Si è tenuto oggi, sabato 31 Agosto per l’intera mattinata, il presidio democratico indetto dal comitato “Napoli Nowar” sotto il consolato statunitense, per testimoniare l’intenzione del movimento per la pace e contro la guerra di continuare ed intensificare la mobilitazione contro la guerra e la militarizzazione, richiamare l’attenzione dell’opinione pubblica sui venti di guerra nel Mediterraneo e protestare contro la minaccia di una nuova, l’ennesima, aggressione armata, stavolta contro la Siria.

Indetto da un comitato che raccoglie un ampio ventaglio di forze politiche, civiche e sociali, dalle associazioni, come quelle impegnate per i diritti dei migranti e la solidarietà internazionale, ai centri culturali, come il Centro Culturale “La Città del Sole”, passando per i sindacati di base, a partire dall’USB, e le forze politiche, tra le quali in particolare Rifondazione Comunista ed altre formazioni della sinistra di classe, e gli attivisti e le attiviste del Movimento 5 Stelle, il presidio è stato anche l’occasione, grazie alla presenza ed al contributo del “Comitato Pace Disarmo e Smilitarizzazione della Campania”, per richiamare l’attenzione sul coinvolgimento del nostro Paese nella nuova escalation militare nel Mediterraneo Orientale, sia per la particolare esposizione strategica dell’Italia nel “Mare di Mezzo”, sia per la presenza di basi e comandi militari USA e NATO in Italia, a partire dalle “teste di ponte” del militarismo atlantico ad Aviano, Ghedi, Camp Darby, Napoli e Lago Patria.

Al di là, infatti, delle “rassicuranti” dichiarazioni della ministra degli esteri Emma Bonino, circa il coinvolgimento militare della Repubblica Italiana, «non scontato» anche in caso di un mandato da parte delle Nazioni Unite, la linea della Farnesina resta sostanzialmente la stessa, ricalcata fedelmente sulla linea del Pentagono e del Dipartimento di Stato, basata sulle minacce e sulle congetture, ed improntata al riconoscimento, confermato anche negli ultimi interventi politico-diplomatici, del fronte dei ribelli siriani come unici e “legittimi” rappresentanti del popolo siriano. D’altro canto, a riprova della sua “volontà di pace”, il governo italiano ha già annunciato – insieme con Stati Uniti, Gran Bretagna, Francia e Arabia Saudita – l’intenzione di partecipare, il 4 Settembre, alla riunione del gruppo degli «Amici della Siria» (il fronte che sostiene i «ribelli» e la guerra interna).

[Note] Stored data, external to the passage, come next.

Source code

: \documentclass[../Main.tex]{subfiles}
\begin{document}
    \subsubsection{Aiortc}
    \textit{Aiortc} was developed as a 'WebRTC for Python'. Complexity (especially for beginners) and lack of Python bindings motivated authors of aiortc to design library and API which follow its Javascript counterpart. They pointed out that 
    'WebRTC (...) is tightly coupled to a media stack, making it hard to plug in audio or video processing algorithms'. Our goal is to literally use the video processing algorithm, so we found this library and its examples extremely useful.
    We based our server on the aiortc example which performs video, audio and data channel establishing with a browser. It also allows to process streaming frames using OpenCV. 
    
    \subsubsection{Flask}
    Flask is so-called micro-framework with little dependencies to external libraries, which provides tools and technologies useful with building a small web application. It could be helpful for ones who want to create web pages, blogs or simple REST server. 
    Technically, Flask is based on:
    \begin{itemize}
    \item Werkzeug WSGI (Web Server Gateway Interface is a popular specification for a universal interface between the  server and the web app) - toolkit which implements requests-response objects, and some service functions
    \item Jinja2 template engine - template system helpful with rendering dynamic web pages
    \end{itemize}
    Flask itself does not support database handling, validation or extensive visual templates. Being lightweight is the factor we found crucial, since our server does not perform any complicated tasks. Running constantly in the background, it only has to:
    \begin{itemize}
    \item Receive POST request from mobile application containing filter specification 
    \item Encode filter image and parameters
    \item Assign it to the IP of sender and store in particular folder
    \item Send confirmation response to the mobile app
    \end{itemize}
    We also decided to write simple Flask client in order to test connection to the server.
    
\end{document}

Come è stato messo in luce sin dalla piattaforma di convocazione, la minaccia in corso non è che l’ultimo atto di un’aggressione alla Siria che il governo Monti prima e Letta ora conducono da due anni: dapprima con sanzioni economiche (imposte nell’illusione di scatenare per fame il popolo siriano); poi col riconoscimento dei fondamentalisti e dei terroristi del CNS (Consiglio Nazionale Siriano) riconosciuti quali “unici rappresentanti del popolo siriano”; quindi con l’appoggio alla Turchia, testa di ponte dell’aggressione alla Siria; con lo scandaloso accoglimento alla Farnesina di Burhan Ghalioun (il 22 luglio 2012, il giorno dopo che un’autobomba a Damasco, rivendicata da una delle sue bande, aveva fatto 400 morti); con l’invio in Siria di istruttori militari (alcuni dei quali scoperti un anno fa alla frontiera libanese); infine col rifiuto del visto di ingresso a parlamentari siriani invitati da loro colleghi italiani (un vero e proprio atto di ostilità da parte della nostra “diplomazia”).

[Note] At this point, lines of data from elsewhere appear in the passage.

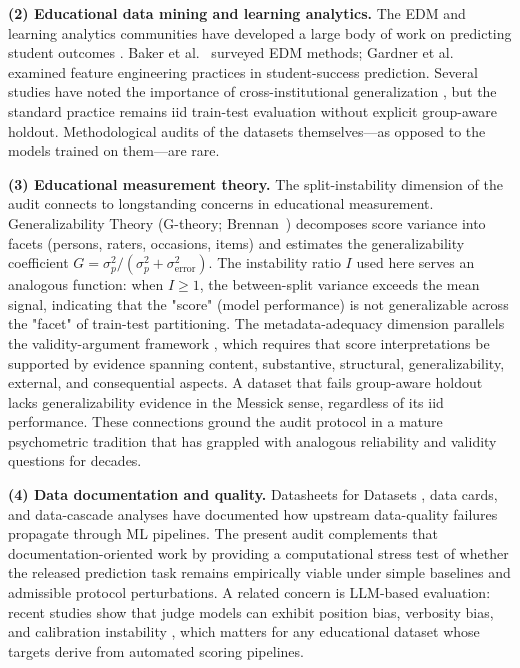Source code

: \documentclass[10pt,letterpaper]{article}
\begin{document}
\textbf{(2) Educational data mining and learning analytics.} The EDM and learning analytics communities have developed a large body of work on predicting student outcomes \citep{Romero2020}. Baker et al.~\citep{Baker2014} surveyed EDM methods; Gardner et al.~\citep{Gardner2019} examined feature engineering practices in student-success prediction. Several studies have noted the importance of cross-institutional generalization \citep{Chejara2023,Chejara2024}, but the standard practice remains iid train-test evaluation without explicit group-aware holdout. Methodological audits of the datasets themselves---as opposed to the models trained on them---are rare.

\textbf{(3) Educational measurement theory.} The split-instability dimension of the audit connects to longstanding concerns in educational measurement. Generalizability Theory (G-theory; Brennan~\citep{Brennan2001}) decomposes score variance into facets (persons, raters, occasions, items) and estimates the generalizability coefficient $G = \sigma^2_p / (\sigma^2_p + \sigma^2_{\text{error}})$. The instability ratio $I$ used here serves an analogous function: when $I \geq 1$, the between-split variance exceeds the mean signal, indicating that the "score" (model performance) is not generalizable across the "facet" of train-test partitioning. The metadata-adequacy dimension parallels the validity-argument framework \citep{Messick1995,Kane2006}, which requires that score interpretations be supported by evidence spanning content, substantive, structural, generalizability, external, and consequential aspects. A dataset that fails group-aware holdout lacks generalizability evidence in the Messick sense, regardless of its iid performance. These connections ground the audit protocol in a mature psychometric tradition that has grappled with analogous reliability and validity questions for decades.

\textbf{(4) Data documentation and quality.} Datasheets for Datasets \citep{Gebru2021}, data cards, and data-cascade analyses \citep{Sambasivan2021} have documented how upstream data-quality failures propagate through ML pipelines. The present audit complements that documentation-oriented work by providing a computational stress test of whether the released prediction task remains empirically viable under simple baselines and admissible protocol perturbations. A related concern is LLM-based evaluation: recent studies show that judge models can exhibit position bias, verbosity bias, and calibration instability \citep{Zheng2023,Wang2024,Huang2024llm}, which matters for any educational dataset whose targets derive from automated scoring pipelines.
\end{document}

È proprio per denunciare il militarismo dell’amministrazione statunitense e il collateralismo del governo italiano che un centinaio ed oltre tra gli attivisti e le attiviste presenti in piazza hanno animato il presidio, all’insegna degli slogan “Giù le Mani dalla Siria” e “Libia, Siria, Mali: Basta Guerre”, smascherando la campagna di manipolazione e mistificazione in atto per “giustificare” l’aggressione ammantandola di una presunta veste “umanitaria” e ribadendo i principi fondamentali del diritto e della giustizia, oltre che della più sincera azione per la pace e l’amicizia tra i popoli, fondati sulla non ingerenza, sull’auto-determinazione e sulla risoluzione pacifica delle controversie.